Saved data entries:
BEGIN

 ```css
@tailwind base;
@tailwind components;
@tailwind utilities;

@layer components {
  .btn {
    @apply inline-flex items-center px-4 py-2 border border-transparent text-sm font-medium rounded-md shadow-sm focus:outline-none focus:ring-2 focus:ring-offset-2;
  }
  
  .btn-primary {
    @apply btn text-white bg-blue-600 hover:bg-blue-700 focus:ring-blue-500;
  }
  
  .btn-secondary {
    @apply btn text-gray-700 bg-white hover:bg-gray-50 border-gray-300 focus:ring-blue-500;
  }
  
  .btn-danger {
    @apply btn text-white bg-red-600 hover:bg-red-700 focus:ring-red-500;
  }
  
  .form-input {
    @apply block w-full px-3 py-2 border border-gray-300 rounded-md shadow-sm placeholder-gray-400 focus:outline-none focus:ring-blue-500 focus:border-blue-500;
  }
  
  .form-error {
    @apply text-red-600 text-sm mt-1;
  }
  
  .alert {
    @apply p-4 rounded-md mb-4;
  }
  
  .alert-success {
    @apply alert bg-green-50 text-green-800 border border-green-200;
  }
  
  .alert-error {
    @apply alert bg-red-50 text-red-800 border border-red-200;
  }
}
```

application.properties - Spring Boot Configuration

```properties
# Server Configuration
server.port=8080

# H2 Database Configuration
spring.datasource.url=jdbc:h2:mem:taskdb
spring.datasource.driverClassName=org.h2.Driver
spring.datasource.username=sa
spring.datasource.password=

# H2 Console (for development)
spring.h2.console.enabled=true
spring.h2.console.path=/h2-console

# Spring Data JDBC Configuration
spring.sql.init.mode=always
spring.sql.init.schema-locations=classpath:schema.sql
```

END

WHAT YOU SHOULD DO:
Read through the data and copy every line where "shadow" shows up.

OUTPUT OF THE TASK:
    @apply inline-flex items-center px-4 py-2 border border-transparent text-sm font-medium rounded-md shadow-sm focus:outline-none focus:ring-2 focus:ring-offset-2;
    @apply block w-full px-3 py-2 border border-gray-300 rounded-md shadow-sm placeholder-gray-400 focus:outline-none focus:ring-blue-500 focus:border-blue-500;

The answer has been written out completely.